It drives me crazy when people say, "I'm not going to prepare for nuclear war because if the bombs ever fall, everybody is going to die anyway." They forget that a nuclear bomb is basically a local, temporary event. Yes, everyone dies within a few miles of ground zero, and a lot of people are injured outside that radius, but if you're five or ten miles from a bomb, you're going to survive the initial blast, and you stand an excellent chance of surviving the fallout as well -- IF you are prepared in advance for the event. The radioactivity of the fallout evaporates within a few days. The bombs that fell on Hiroshima and Nagasaki did indeed destroy those towns, but there were many many survivors, and Japan didn't collapse into chaos and disappear afterwards; neither will the U.S. collapse and disappear after a nuclear attack. Here's the low-down on what officials expect would happen if a nuke fell on Washington, D.C. (which is one of my greatest concerns):

From the article: "Thinking about the unthinkable, a U.S. government study analyzed the likely effects from terrorists setting off a 10-kiloton nuclear device a few blocks north of the White House. It predicted terrible devastation for roughly one-half mile in every direction, with buildings reduced to rubble the way that World War II bombing raids destroyed parts of Berlin. But outside that blast zone, the study concluded, even such a nuclear explosion would be pretty survivable."

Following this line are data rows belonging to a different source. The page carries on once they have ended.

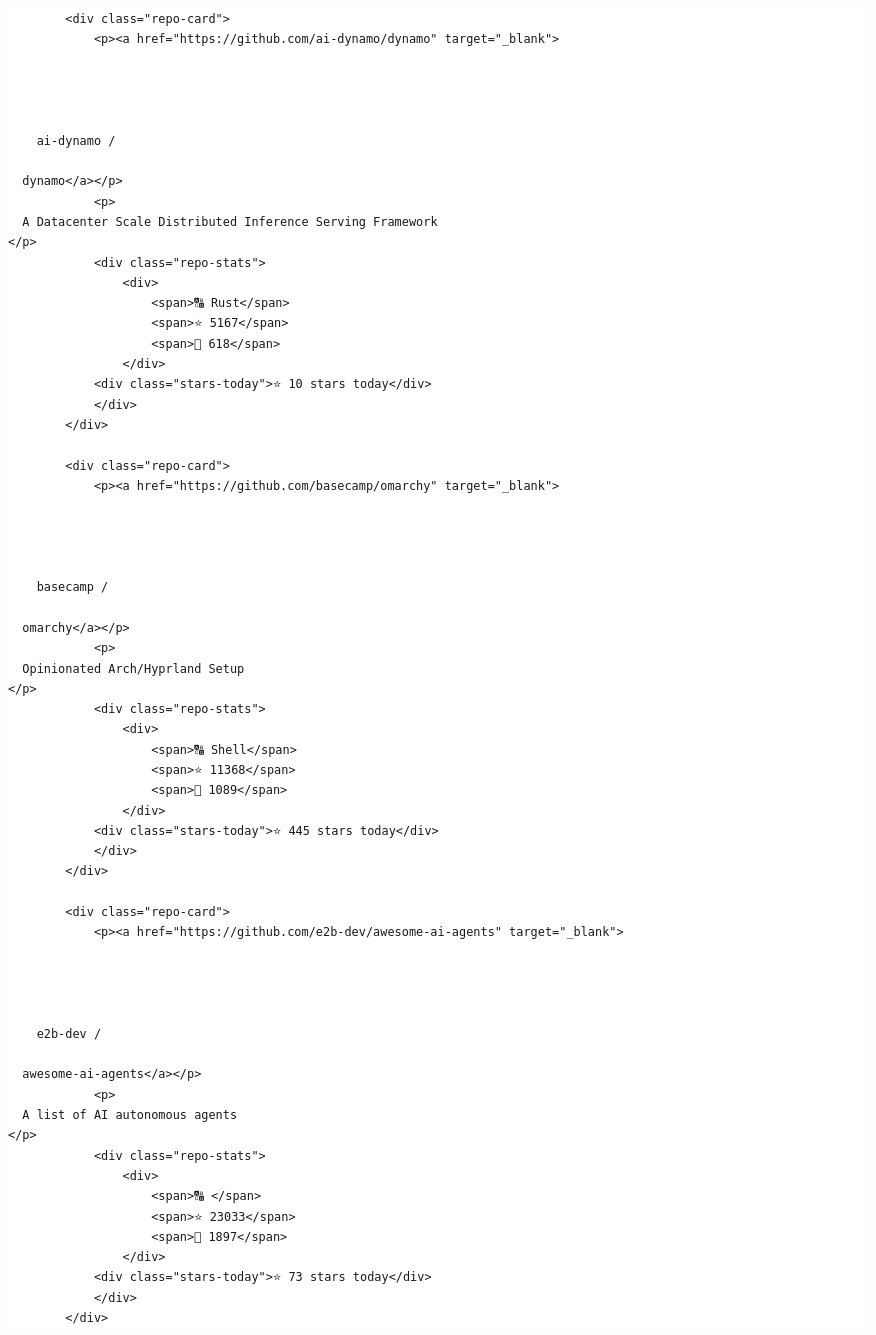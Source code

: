 			<div class="repo-card">
				<p><a href="https://github.com/ai-dynamo/dynamo" target="_blank">
    


      
        ai-dynamo /

      dynamo</a></p>
				<p>
      A Datacenter Scale Distributed Inference Serving Framework
    </p>
				<div class="repo-stats">
					<div>
						<span>🔠 Rust</span>
						<span>⭐ 5167</span>
						<span>🔱 618</span>
					</div>
				<div class="stars-today">⭐ 10 stars today</div>
				</div>
			</div>
	
			<div class="repo-card">
				<p><a href="https://github.com/basecamp/omarchy" target="_blank">
    


      
        basecamp /

      omarchy</a></p>
				<p>
      Opinionated Arch/Hyprland Setup
    </p>
				<div class="repo-stats">
					<div>
						<span>🔠 Shell</span>
						<span>⭐ 11368</span>
						<span>🔱 1089</span>
					</div>
				<div class="stars-today">⭐ 445 stars today</div>
				</div>
			</div>
	
			<div class="repo-card">
				<p><a href="https://github.com/e2b-dev/awesome-ai-agents" target="_blank">
    


      
        e2b-dev /

      awesome-ai-agents</a></p>
				<p>
      A list of AI autonomous agents
    </p>
				<div class="repo-stats">
					<div>
						<span>🔠 </span>
						<span>⭐ 23033</span>
						<span>🔱 1897</span>
					</div>
				<div class="stars-today">⭐ 73 stars today</div>
				</div>
			</div>
	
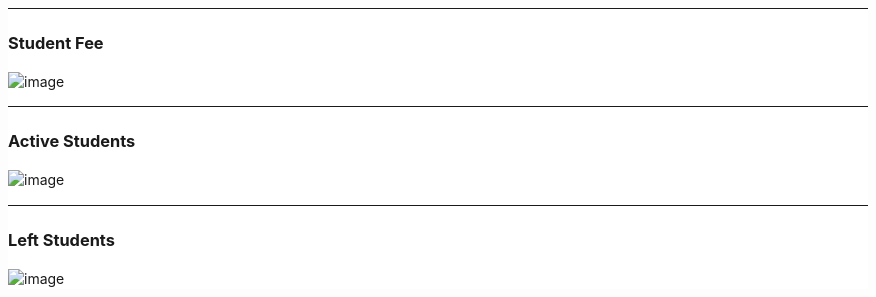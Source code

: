 
---
### Student Fee
![image](https://github.com/lalit-commits/Hostel-Management-System/assets/75823395/b704139c-73cc-40d6-a8ae-b3781996742f)


---
### Active Students
![image](https://github.com/lalit-commits/Hostel-Management-System/assets/75823395/56743af1-95a6-450e-9a89-2bc9c033bcea)


---
### Left Students
![image](https://github.com/lalit-commits/Hostel-Management-System/assets/75823395/1c2d70f4-139f-414b-a3f7-70e6c01ac033)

Of course, in order for it to be "pretty survivable" you'd need to be prepared in advance for the event, and know what to do. So quit with the "everybody's gonna die anyway" thinking, get off your butt, and get busy.
4/12/2012 09:49:06 pm

Really informative article.........give me some more information.

12/28/2013 08:10:17 am

The Nuke D.C. Link failed

9/30/2018 10:48:06 pm

Your blog contains some of the most insightful preparedness writing I've ever come across.
Will you kindly resume writing, for all of us who are in need of more cost effective and logical information?
Many 'prepper' blogs are primarily revenue streams for the owner, full of product endorsements and having few benefits for average preppers.
In comparison, you offer multiple modest yet valid preps to prepare for emergencies and disasters. You give the reasoning behind the preps along with cost and availability estimates.
These articles you have written are valuable and logical, and I hope many more people find your site and read them.
Thank you.

Calamity Janet
10/1/2018 05:40:45 am

Thanks for your kind words of support and encouragement. I set up this website when I appeared on the Doomsday Preppers show, hoping it would lead into some way of earning an income from my "hobby" but nothing ever materialized. I now spend my days having a job and paying my bill. But thanks for reading and keep on prepping!